Hoffman Center classes and events are often photographed or filmed, and we love sharing those moments on our social media, website, and newsletter so people can get a feel for what it's like to create and connect here. When you register, you're agreeing that we may use photos or video that include you. If you'd rather not appear, just let a staff member know when you arrive.
This class is free to attend thanks to support from our donors! If you would like to donate so we can continue to host classes like these, we welcome that. Your support helps Hoffman provide accessible arts programming, creative opportunities, and meaningful community experiences on the North Oregon Coast. https://www.hoffmanarts.org/donate
Locations
Part One: Meet at Hoffman Center for the Arts
594 Laneda Avenue, Manzanita, OR 97130
We will begin at 12pm; participants should arrive a few minutes early to check in and use the facilities if needed.

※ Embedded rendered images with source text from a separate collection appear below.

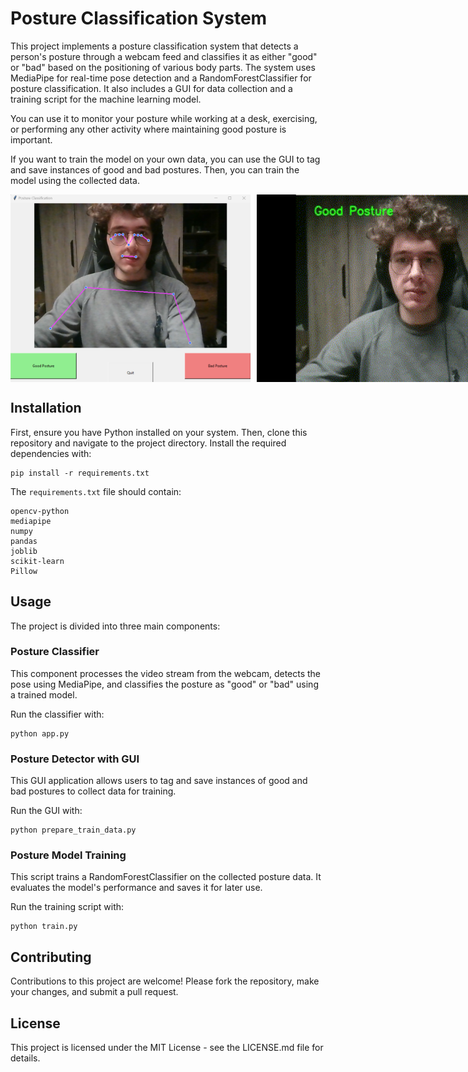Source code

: # Posture Classification System

This project implements a posture classification system that detects a person's posture through a webcam feed and classifies it as either "good" or "bad" based on the positioning of various body parts. The system uses MediaPipe for real-time pose detection and a RandomForestClassifier for posture classification. It also includes a GUI for data collection and a training script for the machine learning model.

You can use it to monitor your posture while working at a desk, exercising, or performing any other activity where maintaining good posture is important.

If you want to train the model on your own data, you can use the GUI to tag and save instances of good and bad postures. Then, you can train the model using the collected data.

<div style="display: flex;">
    <img src="train_tag_gui.png" alt="Train Tag GUI" style="flex: 1; width: auto; height: 300px; margin-right: 10px;">
    <img src="appgif.gif" alt="Posture Classification App" style="flex: 1; width: auto; height: 300px;">
</div>


## Installation

First, ensure you have Python installed on your system. Then, clone this repository and navigate to the project directory. Install the required dependencies with:

```
pip install -r requirements.txt
```

The `requirements.txt` file should contain:
```
opencv-python
mediapipe
numpy
pandas
joblib
scikit-learn
Pillow
```

## Usage

The project is divided into three main components:

### Posture Classifier

This component processes the video stream from the webcam, detects the pose using MediaPipe, and classifies the posture as "good" or "bad" using a trained model.

Run the classifier with:
```
python app.py
```

### Posture Detector with GUI

This GUI application allows users to tag and save instances of good and bad postures to collect data for training.

Run the GUI with:
```
python prepare_train_data.py
```

### Posture Model Training

This script trains a RandomForestClassifier on the collected posture data. It evaluates the model's performance and saves it for later use.

Run the training script with:
```
python train.py
```

## Contributing

Contributions to this project are welcome! Please fork the repository, make your changes, and submit a pull request.

## License

This project is licensed under the MIT License - see the LICENSE.md file for details.
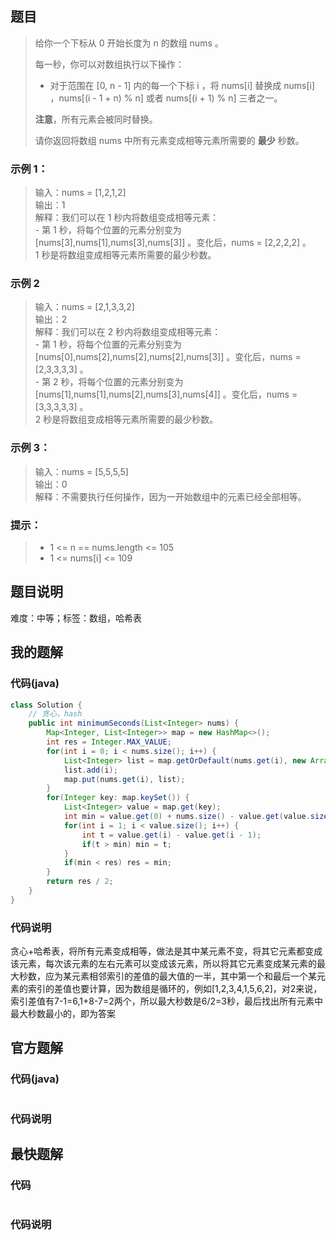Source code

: ## 题目
> 给你一个下标从 0 开始长度为 n 的数组 nums 。
> 
> 每一秒，你可以对数组执行以下操作：
> 
> - 对于范围在 [0, n - 1] 内的每一个下标 i ，将 nums[i] 替换成 nums[i] ，nums[(i - 1 + n) % n] 或者 nums[(i + 1) % n] 三者之一。
> 
> **注意**，所有元素会被同时替换。
> 
> 请你返回将数组 nums 中所有元素变成相等元素所需要的 **最少** 秒数。
### 示例 1：
> 输入：nums = [1,2,1,2]  
> 输出：1  
> 解释：我们可以在 1 秒内将数组变成相等元素：  
> \- 第 1 秒，将每个位置的元素分别变为 [nums[3],nums[1],nums[3],nums[3]] 。变化后，nums = [2,2,2,2] 。  
> 1 秒是将数组变成相等元素所需要的最少秒数。
### 示例 2
> 输入：nums = [2,1,3,3,2]  
> 输出：2  
> 解释：我们可以在 2 秒内将数组变成相等元素：  
> \- 第 1 秒，将每个位置的元素分别变为 [nums[0],nums[2],nums[2],nums[2],nums[3]] 。变化后，nums = [2,3,3,3,3] 。  
> \- 第 2 秒，将每个位置的元素分别变为 [nums[1],nums[1],nums[2],nums[3],nums[4]] 。变化后，nums = [3,3,3,3,3] 。  
> 2 秒是将数组变成相等元素所需要的最少秒数。
### 示例 3：
> 输入：nums = [5,5,5,5]  
> 输出：0  
> 解释：不需要执行任何操作，因为一开始数组中的元素已经全部相等。
### 提示：
> - 1 \<= n == nums.length \<= 105
> - 1 \<= nums[i] \<= 109
## 题目说明
难度：中等；标签：数组，哈希表
## 我的题解
### 代码(java)
```java
class Solution {
    // 贪心，hash
    public int minimumSeconds(List<Integer> nums) {
        Map<Integer, List<Integer>> map = new HashMap<>();
        int res = Integer.MAX_VALUE;
        for(int i = 0; i < nums.size(); i++) {
            List<Integer> list = map.getOrDefault(nums.get(i), new ArrayList());
            list.add(i);
            map.put(nums.get(i), list);
        }
        for(Integer key: map.keySet()) {
            List<Integer> value = map.get(key);
            int min = value.get(0) + nums.size() - value.get(value.size() - 1);
            for(int i = 1; i < value.size(); i++) {
                int t = value.get(i) - value.get(i - 1);
                if(t > min) min = t;
            }
            if(min < res) res = min;
        }
        return res / 2;
    }
}
```
### 代码说明
贪心+哈希表，将所有元素变成相等，做法是其中某元素不变，将其它元素都变成该元素，每次该元素的左右元素可以变成该元素，所以将其它元素变成某元素的最大秒数，应为某元素相邻索引的差值的最大值的一半，其中第一个和最后一个某元素的索引的差值也要计算，因为数组是循环的，例如[1,2,3,4,1,5,6,2]，对2来说，索引差值有7-1=6,1+8-7=2两个，所以最大秒数是6/2=3秒，最后找出所有元素中最大秒数最小的，即为答案
## 官方题解
### 代码(java)
```java
```
### 代码说明
## 最快题解
### 代码
```java
```
### 代码说明
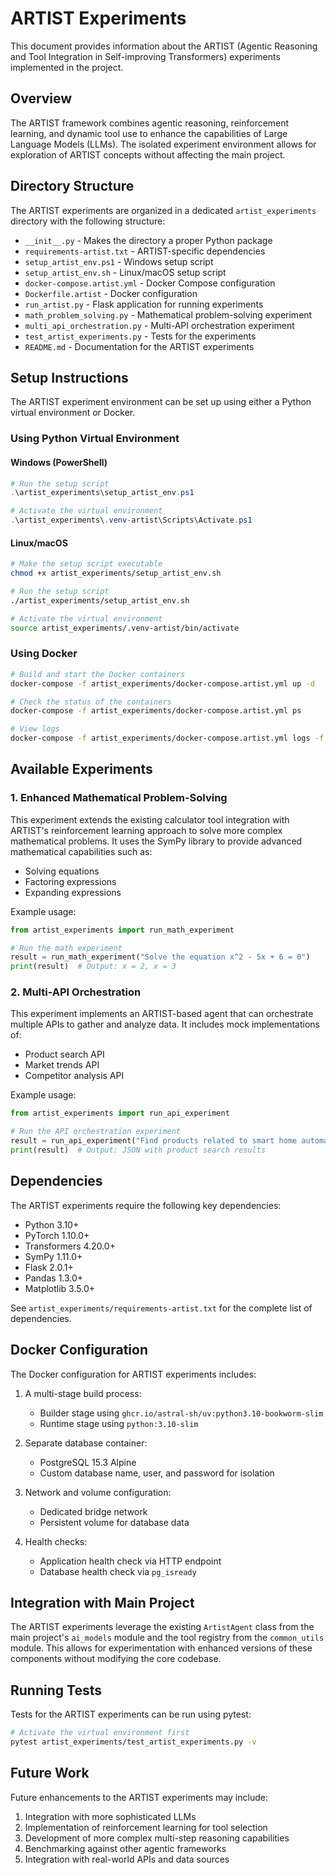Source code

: # ARTIST Experiments

This document provides information about the ARTIST (Agentic Reasoning and Tool Integration in Self-improving Transformers) experiments implemented in the project.

## Overview

The ARTIST framework combines agentic reasoning, reinforcement learning, and dynamic tool use to enhance the capabilities of Large Language Models (LLMs). The isolated experiment environment allows for exploration of ARTIST concepts without affecting the main project.

## Directory Structure

The ARTIST experiments are organized in a dedicated `artist_experiments` directory with the following structure:

- `__init__.py` - Makes the directory a proper Python package
- `requirements-artist.txt` - ARTIST-specific dependencies
- `setup_artist_env.ps1` - Windows setup script
- `setup_artist_env.sh` - Linux/macOS setup script
- `docker-compose.artist.yml` - Docker Compose configuration
- `Dockerfile.artist` - Docker configuration
- `run_artist.py` - Flask application for running experiments
- `math_problem_solving.py` - Mathematical problem-solving experiment
- `multi_api_orchestration.py` - Multi-API orchestration experiment
- `test_artist_experiments.py` - Tests for the experiments
- `README.md` - Documentation for the ARTIST experiments

## Setup Instructions

The ARTIST experiment environment can be set up using either a Python virtual environment or Docker.

### Using Python Virtual Environment

#### Windows (PowerShell)

```powershell
# Run the setup script
.\artist_experiments\setup_artist_env.ps1

# Activate the virtual environment
.\artist_experiments\.venv-artist\Scripts\Activate.ps1
```

#### Linux/macOS

```bash
# Make the setup script executable
chmod +x artist_experiments/setup_artist_env.sh

# Run the setup script
./artist_experiments/setup_artist_env.sh

# Activate the virtual environment
source artist_experiments/.venv-artist/bin/activate
```

### Using Docker

```bash
# Build and start the Docker containers
docker-compose -f artist_experiments/docker-compose.artist.yml up -d

# Check the status of the containers
docker-compose -f artist_experiments/docker-compose.artist.yml ps

# View logs
docker-compose -f artist_experiments/docker-compose.artist.yml logs -f
```

## Available Experiments

### 1. Enhanced Mathematical Problem-Solving

This experiment extends the existing calculator tool integration with ARTIST's reinforcement learning approach to solve more complex mathematical problems. It uses the SymPy library to provide advanced mathematical capabilities such as:

- Solving equations
- Factoring expressions
- Expanding expressions

Example usage:

```python
from artist_experiments import run_math_experiment

# Run the math experiment
result = run_math_experiment("Solve the equation x^2 - 5x + 6 = 0")
print(result)  # Output: x = 2, x = 3
```

### 2. Multi-API Orchestration

This experiment implements an ARTIST-based agent that can orchestrate multiple APIs to gather and analyze data. It includes mock implementations of:

- Product search API
- Market trends API
- Competitor analysis API

Example usage:

```python
from artist_experiments import run_api_experiment

# Run the API orchestration experiment
result = run_api_experiment("Find products related to smart home automation")
print(result)  # Output: JSON with product search results
```

## Dependencies

The ARTIST experiments require the following key dependencies:

- Python 3.10+
- PyTorch 1.10.0+
- Transformers 4.20.0+
- SymPy 1.11.0+
- Flask 2.0.1+
- Pandas 1.3.0+
- Matplotlib 3.5.0+

See `artist_experiments/requirements-artist.txt` for the complete list of dependencies.

## Docker Configuration

The Docker configuration for ARTIST experiments includes:

1. A multi-stage build process:
   - Builder stage using `ghcr.io/astral-sh/uv:python3.10-bookworm-slim`
   - Runtime stage using `python:3.10-slim`

2. Separate database container:
   - PostgreSQL 15.3 Alpine
   - Custom database name, user, and password for isolation

3. Network and volume configuration:
   - Dedicated bridge network
   - Persistent volume for database data

4. Health checks:
   - Application health check via HTTP endpoint
   - Database health check via `pg_isready`

## Integration with Main Project

The ARTIST experiments leverage the existing `ArtistAgent` class from the main project's `ai_models` module and the tool registry from the `common_utils` module. This allows for experimentation with enhanced versions of these components without modifying the core codebase.

## Running Tests

Tests for the ARTIST experiments can be run using pytest:

```bash
# Activate the virtual environment first
pytest artist_experiments/test_artist_experiments.py -v
```

## Future Work

Future enhancements to the ARTIST experiments may include:

1. Integration with more sophisticated LLMs
2. Implementation of reinforcement learning for tool selection
3. Development of more complex multi-step reasoning capabilities
4. Benchmarking against other agentic frameworks
5. Integration with real-world APIs and data sources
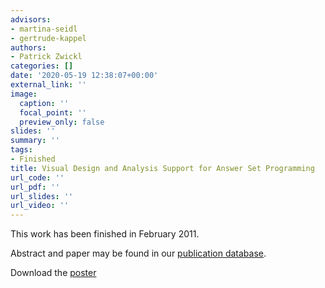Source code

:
 ```yaml
---
advisors:
- martina-seidl
- gertrude-kappel
authors:
- Patrick Zwickl
categories: []
date: '2020-05-19 12:38:07+00:00'
external_link: ''
image:
  caption: ''
  focal_point: ''
  preview_only: false
slides: ''
summary: ''
tags:
- Finished
title: Visual Design and Analysis Support for Answer Set Programming
url_code: ''
url_pdf: ''
url_slides: ''
url_video: ''
---
```


This work has been finished in February 2011.

Abstract and paper may be found in our <a class="external" href="http://publik.tuwien.ac.at/showentry.php?ID=195848&amp;lang=2">publication database</a>.

 Download the [poster](https://www.big.tuwien.ac.at/app/uploads/2016/10/Zwickl_poster2.pdf)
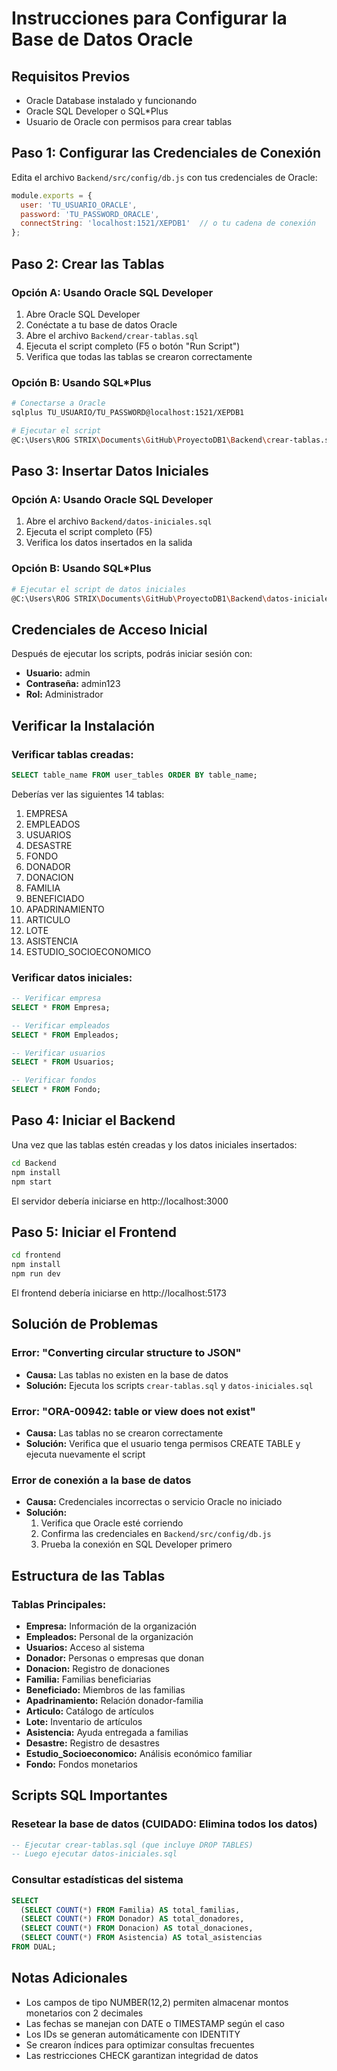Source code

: # Instrucciones para Configurar la Base de Datos Oracle

## Requisitos Previos
- Oracle Database instalado y funcionando
- Oracle SQL Developer o SQL*Plus
- Usuario de Oracle con permisos para crear tablas

## Paso 1: Configurar las Credenciales de Conexión

Edita el archivo `Backend/src/config/db.js` con tus credenciales de Oracle:

```javascript
module.exports = {
  user: 'TU_USUARIO_ORACLE',
  password: 'TU_PASSWORD_ORACLE',
  connectString: 'localhost:1521/XEPDB1'  // o tu cadena de conexión
};
```

## Paso 2: Crear las Tablas

### Opción A: Usando Oracle SQL Developer

1. Abre Oracle SQL Developer
2. Conéctate a tu base de datos Oracle
3. Abre el archivo `Backend/crear-tablas.sql`
4. Ejecuta el script completo (F5 o botón "Run Script")
5. Verifica que todas las tablas se crearon correctamente

### Opción B: Usando SQL*Plus

```bash
# Conectarse a Oracle
sqlplus TU_USUARIO/TU_PASSWORD@localhost:1521/XEPDB1

# Ejecutar el script
@C:\Users\ROG STRIX\Documents\GitHub\ProyectoDB1\Backend\crear-tablas.sql
```

## Paso 3: Insertar Datos Iniciales

### Opción A: Usando Oracle SQL Developer

1. Abre el archivo `Backend/datos-iniciales.sql`
2. Ejecuta el script completo (F5)
3. Verifica los datos insertados en la salida

### Opción B: Usando SQL*Plus

```bash
# Ejecutar el script de datos iniciales
@C:\Users\ROG STRIX\Documents\GitHub\ProyectoDB1\Backend\datos-iniciales.sql
```

## Credenciales de Acceso Inicial

Después de ejecutar los scripts, podrás iniciar sesión con:

- **Usuario:** admin
- **Contraseña:** admin123
- **Rol:** Administrador

## Verificar la Instalación

### Verificar tablas creadas:

```sql
SELECT table_name FROM user_tables ORDER BY table_name;
```

Deberías ver las siguientes 14 tablas:
1. EMPRESA
2. EMPLEADOS
3. USUARIOS
4. DESASTRE
5. FONDO
6. DONADOR
7. DONACION
8. FAMILIA
9. BENEFICIADO
10. APADRINAMIENTO
11. ARTICULO
12. LOTE
13. ASISTENCIA
14. ESTUDIO_SOCIOECONOMICO

### Verificar datos iniciales:

```sql
-- Verificar empresa
SELECT * FROM Empresa;

-- Verificar empleados
SELECT * FROM Empleados;

-- Verificar usuarios
SELECT * FROM Usuarios;

-- Verificar fondos
SELECT * FROM Fondo;
```

## Paso 4: Iniciar el Backend

Una vez que las tablas estén creadas y los datos iniciales insertados:

```bash
cd Backend
npm install
npm start
```

El servidor debería iniciarse en http://localhost:3000

## Paso 5: Iniciar el Frontend

```bash
cd frontend
npm install
npm run dev
```

El frontend debería iniciarse en http://localhost:5173

## Solución de Problemas

### Error: "Converting circular structure to JSON"
- **Causa:** Las tablas no existen en la base de datos
- **Solución:** Ejecuta los scripts `crear-tablas.sql` y `datos-iniciales.sql`

### Error: "ORA-00942: table or view does not exist"
- **Causa:** Las tablas no se crearon correctamente
- **Solución:** Verifica que el usuario tenga permisos CREATE TABLE y ejecuta nuevamente el script

### Error de conexión a la base de datos
- **Causa:** Credenciales incorrectas o servicio Oracle no iniciado
- **Solución:**
  1. Verifica que Oracle esté corriendo
  2. Confirma las credenciales en `Backend/src/config/db.js`
  3. Prueba la conexión en SQL Developer primero

## Estructura de las Tablas

### Tablas Principales:
- **Empresa:** Información de la organización
- **Empleados:** Personal de la organización
- **Usuarios:** Acceso al sistema
- **Donador:** Personas o empresas que donan
- **Donacion:** Registro de donaciones
- **Familia:** Familias beneficiarias
- **Beneficiado:** Miembros de las familias
- **Apadrinamiento:** Relación donador-familia
- **Articulo:** Catálogo de artículos
- **Lote:** Inventario de artículos
- **Asistencia:** Ayuda entregada a familias
- **Desastre:** Registro de desastres
- **Estudio_Socioeconomico:** Análisis económico familiar
- **Fondo:** Fondos monetarios

## Scripts SQL Importantes

### Resetear la base de datos (CUIDADO: Elimina todos los datos)

```sql
-- Ejecutar crear-tablas.sql (que incluye DROP TABLES)
-- Luego ejecutar datos-iniciales.sql
```

### Consultar estadísticas del sistema

```sql
SELECT
  (SELECT COUNT(*) FROM Familia) AS total_familias,
  (SELECT COUNT(*) FROM Donador) AS total_donadores,
  (SELECT COUNT(*) FROM Donacion) AS total_donaciones,
  (SELECT COUNT(*) FROM Asistencia) AS total_asistencias
FROM DUAL;
```

## Notas Adicionales

- Los campos de tipo NUMBER(12,2) permiten almacenar montos monetarios con 2 decimales
- Las fechas se manejan con DATE o TIMESTAMP según el caso
- Los IDs se generan automáticamente con IDENTITY
- Se crearon índices para optimizar consultas frecuentes
- Las restricciones CHECK garantizan integridad de datos
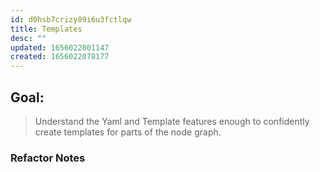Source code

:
 ```yaml
---
id: d0hsb7crizy89i6u3fctlqw
title: Templates
desc: ""
updated: 1656022801147
created: 1656022078177
---
```


## Goal:

> Understand the Yaml and Template features enough to confidently create templates for parts of the node graph.

### Refactor Notes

Part Two: Nehalem Bay State Park
Meet at the Nehalem Bay Airport parking lot at 1:30pm. From the entrance to Nehalem Bay State Park at the intersection of Garey St. and Sandpiper Ln, head South for 0.56 miles, take your first left onto a short road signed for Nehalem Bay Airport, park near the wooden fence at the end. Click here for the map.
We will travel by personal vehicle or pre-arranged carpool. Nehalem Bay State Park requires a day-use parking permit which can be purchased electronically here.
Accessibility
This workshop includes indoor instruction, garden photography practice, and an outdoor field component on flat but potentially wet, sandy, muddy, rooty, or slippery terrain. Participants should be able to walk slowly for approximately 1–1.5 miles with frequent stops. The class will move at a slow observation pace, not a hiking-for-fitness pace. Bending, crouching, kneeling, and sitting on the wet forest floor is encouraged but not required.
About your instructor
Brittany Marcotte is a North Oregon Coast naturalist, mushroom guide, educator, and photographer. Since 2018, she's led mushroom walks and field learning for groups large and small, with collaborators including the Oregon Mycological Society, Oregon State University, Regional Arts and Culture Council, Hoyt Arboretum, and Portland Metro. Her teaching is grounded, playful, and welcoming to beginners.